Hack Your Engine Virtually

It is no secret that we like simulating circuits before we build something and there are plenty of great tools for that. But what about those of us who work on cars? Well, you might try engine-sim which is a real-time internal combustion engine simulation. Honestly, the program freely admits that it isn’t accurate enough to do engineering or engine tuning. But on the plus side, it has audio output and is at least good as an educational tool to show an engine running and how different parameters might affect it. You can see a video of the tool below.

[Ange-Yaghi] mentions that the code was primarily to power the YoutTube demo. However, the Readme hints that it might be better — or at least different — and collaboration to make it better is welcome.

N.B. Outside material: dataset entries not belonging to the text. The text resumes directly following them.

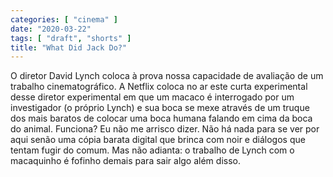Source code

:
 ```yaml
---
categories: [ "cinema" ]
date: "2020-03-22"
tags: [ "draft", "shorts" ]
title: "What Did Jack Do?"
---
```

O diretor David Lynch coloca à prova nossa capacidade de avaliação
de um trabalho cinematográfico. A Netflix coloca no ar este curta
experimental desse diretor experimental em que um macaco é interrogado
por um investigador (o próprio Lynch) e sua boca se mexe através de um
truque dos mais baratos de colocar uma boca humana falando em cima da
boca do animal. Funciona? Eu não me arrisco dizer. Não há nada para
se ver por aqui senão uma cópia barata digital que brinca com noir
e diálogos que tentam fugir do comum. Mas não adianta: o trabalho de
Lynch com o macaquinho é fofinho demais para sair algo além disso.
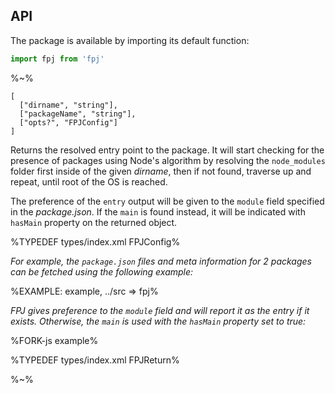## API

The package is available by importing its default function:

```js
import fpj from 'fpj'
```

%~%

```## async fpj => FPJReturn
[
  ["dirname", "string"],
  ["packageName", "string"],
  ["opts?", "FPJConfig"]
]
```

Returns the resolved entry point to the package. It will start checking for the presence of packages using Node's algorithm by resolving the `node_modules` folder first inside of the given _dirname_, then if not found, traverse up and repeat, until root of the OS is reached.

The preference of the `entry` output will be given to the `module` field specified in the _package.json_. If the `main` is found instead, it will be indicated with `hasMain` property on the returned object.

%TYPEDEF types/index.xml FPJConfig%

_For example, the `package.json` files and meta information for 2 packages can be fetched using the following example:_

%EXAMPLE: example, ../src => fpj%

_FPJ gives preference to the `module` field and will report it as the entry if it exists. Otherwise, the `main` is used with the `hasMain` property set to true:_

%FORK-js example%

%TYPEDEF types/index.xml FPJReturn%

%~%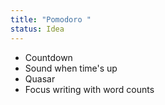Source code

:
 ```yaml
---
title: "Pomodoro "
status: Idea
---
```


- Countdown
- Sound when time's up
- Quasar
- Focus writing with word counts
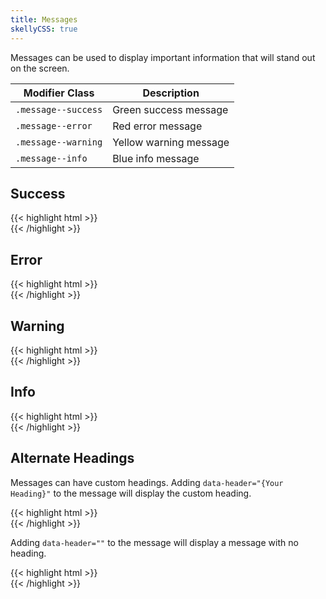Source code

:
 ```yaml
---
title: Messages
skellyCSS: true
---
```


Messages can be used to display important information that will stand out on the screen.

<table class="table mb-4">
  <thead>
    <tr>
      <th>Modifier Class</th>
      <th>Description</th>
    </tr>
  </thead>
  <tbody>
    <tr>
      <td data-label="Modifier Class"><code>.message--success</code></td>
      <td data-label="Description">Green success message</td>
    </tr>
    <tr>
      <td data-label="Modifier Class"><code>.message--error</code></td>
      <td data-label="Description">Red error message</td>
    </tr>
    <tr>
      <td data-label="Modifier Class"><code>.message--warning</code></td>
      <td data-label="Description">Yellow warning message</td>
    </tr>
    <tr>
      <td data-label="Modifier Class"><code>.message--info</code></td>
      <td data-label="Description">Blue info message</td>
    </tr>
  </tbody>
</table>


## Success

<div class="message message--success">
  <p class="skeleton" data-lines="2"></p>
</div>
<div class="mt-3 mb-4">
{{< highlight html >}}
<div class="message message--success">
  <!-- Success message goes here! -->
</div>
{{< /highlight >}}
</div>


## Error

<div class="message message--error">
  <p class="skeleton" data-lines="2"></p>
</div>
<div class="mt-3 mb-4">
{{< highlight html >}}
<div class="message message--error">
  <!-- Error message goes here! -->
</div>
{{< /highlight >}}
</div>


## Warning

<div class="message message--warning">
  <p class="skeleton" data-lines="2"></p>
</div>
<div class="mt-3 mb-4">
{{< highlight html >}}
<div class="message message--warning">
  <!-- Warning message goes here! -->
</div>
{{< /highlight >}}
</div>


## Info

<div class="message message--info">
  <p class="skeleton" data-lines="2"></p>
</div>
<div class="mt-3 mb-4">
{{< highlight html >}}
<div class="message message--info">
  <!-- Info message goes here! -->
</div>
{{< /highlight >}}
</div>


## Alternate Headings

Messages can have custom headings. Adding `data-header="{Your Heading}"` to the message will display the custom heading. 

<div class="message message--success" data-header="Alternate heading based on data-header">
  <p class="skeleton" data-lines="2"></p>
</div>
<div class="mt-3 mb-4">
{{< highlight html >}}
<div class="message message--success" data-header="Alternate heading based on data-header">
  <!-- Message content goes here! -->
</div>
{{< /highlight >}}
</div>

Adding `data-header=""` to the message will display a message with no heading.

<div class="message message--success" data-header="">
  <p class="skeleton" data-lines="2"></p>
</div>
<div class="mt-3 mb-4">
{{< highlight html >}}
<div class="message message--success" data-header="">
  <!-- Message content goes here! -->
</div>
{{< /highlight >}}
</div>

  We know firsthand that a simulator doesn’t have to be totally accurate to give you a feel for how things work. After all, most simulations for electronics don’t always model things like wire resistance and parasitic effects. We’ll leave it to the more engine savvy to tell us if this simulator is close enough to be useful.

The keyboard commands let you toggle the ignition, change gearing using a clutch, and change the throttle. We’d love to see a screen of data like this for our actual car engine and maybe using one of those Bluetooth dongles, you could get close.

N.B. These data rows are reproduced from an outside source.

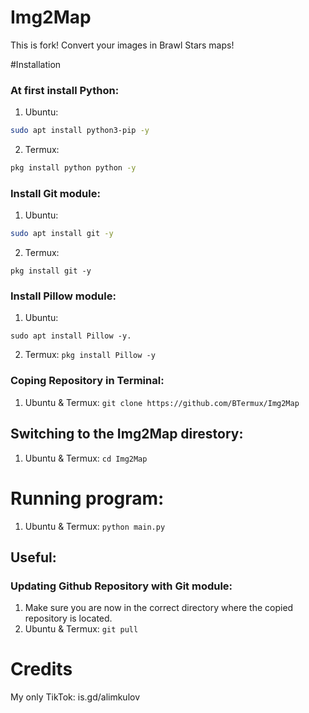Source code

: # Img2Map
This is fork!
Convert your images in Brawl Stars maps!

#Installation
### At first install Python:
1. Ubuntu: 
```Bash
sudo apt install python3-pip -y
```
2. Termux: 
```Bash
pkg install python python -y
```

### Install Git module:
1. Ubuntu: 
```Bash
sudo apt install git -y
```
2. Termux: 
```
pkg install git -y
```

### Install Pillow module:
1. Ubuntu: 
```
sudo apt install Pillow -y.
```
2. Termux: 
```pkg install Pillow -y```

### Coping Repository in Terminal:
1. Ubuntu & Termux: 
```git clone https://github.com/BTermux/Img2Map```

## Switching to the Img2Map direstory:
1. Ubuntu & Termux: 
```cd Img2Map```

# Running program:
1. Ubuntu & Termux: 
```python main.py```

## Useful:

### Updating Github Repository with Git module:
 1. Make sure you are now in the correct directory where the copied repository is located.
 2. Ubuntu & Termux: 
```git pull```

# Credits
My only TikTok: is.gd/alimkulov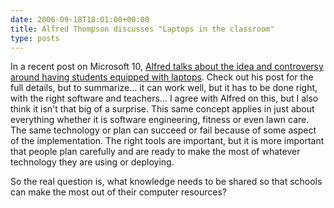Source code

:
 ```yaml
---
date: 2006-09-18T18:01:00+00:00
title: Alfred Thompson discusses "Laptops in the classroom"
type: posts
---
```

In a recent post on Microsoft 10, [Alfred talks about the idea and controversy around having students equipped with laptops](http://on10.net/Blogs/Education/6747/). Check out his post for the full details, but to summarize... it can work well, but it has to be done right, with the right software and teachers... I agree with Alfred on this, but I also think it isn't that big of a surprise. This same concept applies in just about everything whether it is software engineering, fitness or even lawn care. The same technology or plan can succeed or fail because of some aspect of the implementation. The right tools are important, but it is more important that people plan carefully and are ready to make the most of whatever technology they are using or deploying.

So the real question is, what knowledge needs to be shared so that schools can make the most out of their computer resources?
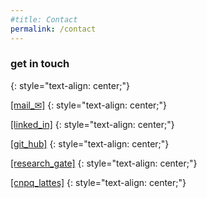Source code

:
 ```yaml
---
#title: Contact
permalink: /contact
---
```


### get in touch
{: style="text-align: center;"}	

[[mail_&#9993;]](https://mailhide.io/e/LkioQXpQ)
{: style="text-align: center;"}

[[linked_in]](https://linkedin.com/in/hasmonteiro)
{: style="text-align: center;"}

[[git_hub]](https://github.com/hasmonteiro)
{: style="text-align: center;"}

[[research_gate]](https://www.researchgate.net/profile/Humberto-Monteiro)
{: style="text-align: center;"}

[[cnpq_lattes]](http://lattes.cnpq.br/3928759533862927)
{: style="text-align: center;"}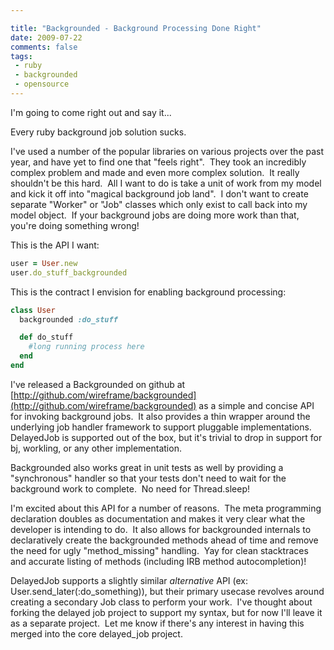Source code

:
 ```yaml
---

title: "Backgrounded - Background Processing Done Right"
date: 2009-07-22
comments: false
tags:
 - ruby
 - backgrounded
 - opensource
---
```





I'm going to come right out and say it...

Every ruby background job solution sucks.


I've used a number of the popular libraries on various projects over the past year, and have yet to find one that "feels right".  They took an incredibly complex problem and made and even more complex solution.  It really shouldn't be this hard.  All I want to do is take a unit of work from my model and kick it off into "magical background job land".  I don't want to create separate "Worker" or "Job" classes which only exist to call back into my model object.  If your background jobs are doing more work than that, you're doing something wrong!


This is the API I want:

```ruby
user = User.new
user.do_stuff_backgrounded
```


This is the contract I envision for enabling background processing:

```ruby
class User
  backgrounded :do_stuff

  def do_stuff
    #long running process here
  end
end
```


I've released a Backgrounded on github at [http://github.com/wireframe/backgrounded](http://github.com/wireframe/backgrounded) as a simple and concise API for invoking background jobs.  It also provides a thin wrapper around the underlying job handler framework to support pluggable implementations.  DelayedJob is supported out of the box, but it's trivial to drop in support for bj, workling, or any other implementation.


Backgrounded also works great in unit tests as well by providing a "synchronous" handler so that your tests don't need to wait for the background work to complete.  No need for Thread.sleep!


I'm excited about this API for a number of reasons.  The meta programming declaration doubles as documentation and makes it very clear what the developer is intending to do.  It also allows for backgrounded internals to declaratively create the backgrounded methods ahead of time and remove the need for ugly "method\_missing" handling.  Yay for clean stacktraces and accurate listing of methods (including IRB method autocompletion)!


DelayedJob supports a slightly similar *alternative* API (ex: User.send\_later(:do\_something)), but their primary usecase revolves around creating a secondary Job class to perform your work.  I've thought about forking the delayed job project to support my syntax, but for now I'll leave it as a separate project.  Let me know if there's any interest in having this merged into the core delayed\_job project.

We remember a clock that was also an engine simulator, of sorts. If your simulation dreams center more on electronics, there are plenty of choices there.

21 thoughts on “Hack Your Engine Virtually

  1. I think this is great for learning some basics, well done to the author. However if you want to do any real engineering you’d be best sticking with Ricardo’s software or similar, which can do literally the entire powertrain including 1D, 2D and 3D dynamics, audio etc. Ricardo is ridiculously capable

  2. I liked the video.
    I hope the simulator continues to be improved to the point that someday I could load in the data for an engine I have,
    e.g. 1950 Ford 8RT or Honda V-Itec? and test various inputs such as injector pulse width or MAF at various temperatures,
    exhaust systems….
    Or inject actual engine data (CAN bus)
    But as it is right now, it is a great idea and an effort worthy of applause.

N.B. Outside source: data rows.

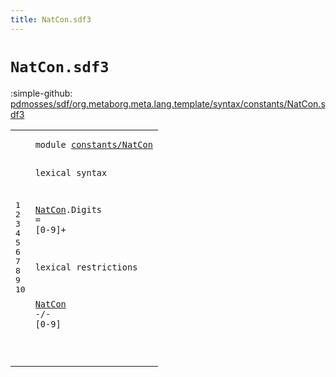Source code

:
```yaml
---
title: NatCon.sdf3
---
```


# `NatCon.sdf3`

:simple-github: [pdmosses/sdf/org.metaborg.meta.lang.template/syntax/constants/NatCon.sdf3]

[pdmosses/sdf/org.metaborg.meta.lang.template/syntax/constants/NatCon.sdf3]: https://github.com/pdmosses/sdf/blob/master/org.metaborg.meta.lang.template/syntax/constants/NatCon.sdf3 "The source file on GitHub"

<div class="TemplateLang"><table class="highlighttable"><tbody><tr><td class="linenos"><div class="linenodiv"><pre><span></span>1
2
3
4
5
6
7
8
9
10
</pre></div></td>
<td class="code"><pre><code><span class="keyword">module</span> <a href="../../sdf2-core/Sdf2.sdf3#constants/NatCon_95_111" id="constants/NatCon_7_23" title="Referenced at ../../sdf2-core/Sdf2.sdf3 line 7">constants/NatCon</a>

<span class="keyword">lexical syntax</span>
  
 <a href="../IntCon.sdf3#NatCon_270_276" id="NatCon_44_50" title="Referenced at ../IntCon.sdf3 line 13; line 9; ../RealCon.sdf3 line 10; ../../layout-constraints/Layout-Constraints.sdf3 line 64; ../../priority/Priority.sdf3 line 15; ../../sdf2-core/Sdf2.sdf3 line 102">NatCon</a>.<span class="cons_Constructor"><span id="Digits_51_57" title="Not referenced locally, nor via imports">Digits</span></span> = [<span class="cons_Regular">0</span>-<span class="cons_Regular">9</span>]+

<span class="keyword">lexical restrictions</span>

 <a href="#NatCon_44_50" id="NatCon_91_97" title="Defined at line 5">NatCon</a> -/- [<span class="cons_Regular">0</span>-<span class="cons_Regular">9</span>]
  
</code></pre></td></tr></tbody></table></div>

    1. never going to be possible, at least not without doing some serious 3d mapping of the combustion chamber, intake runners, exhaust, so many variables, mainly around airflow, it just won’t work.

    2. At a school I went to for automotive, they had software that did much more fine tuning to the engine and had much more accurate power output and data. You could also start from almost nearly any engine that was available up to the last few years as I chose to use a specific 2.5l v6 I wanted for my Mazda. We each had to hit specific hp and torque numbers for a class project using fine tuning of the engine we chose. Really neat stuff to play with and could help you simulate a build before you did one pretty accurately.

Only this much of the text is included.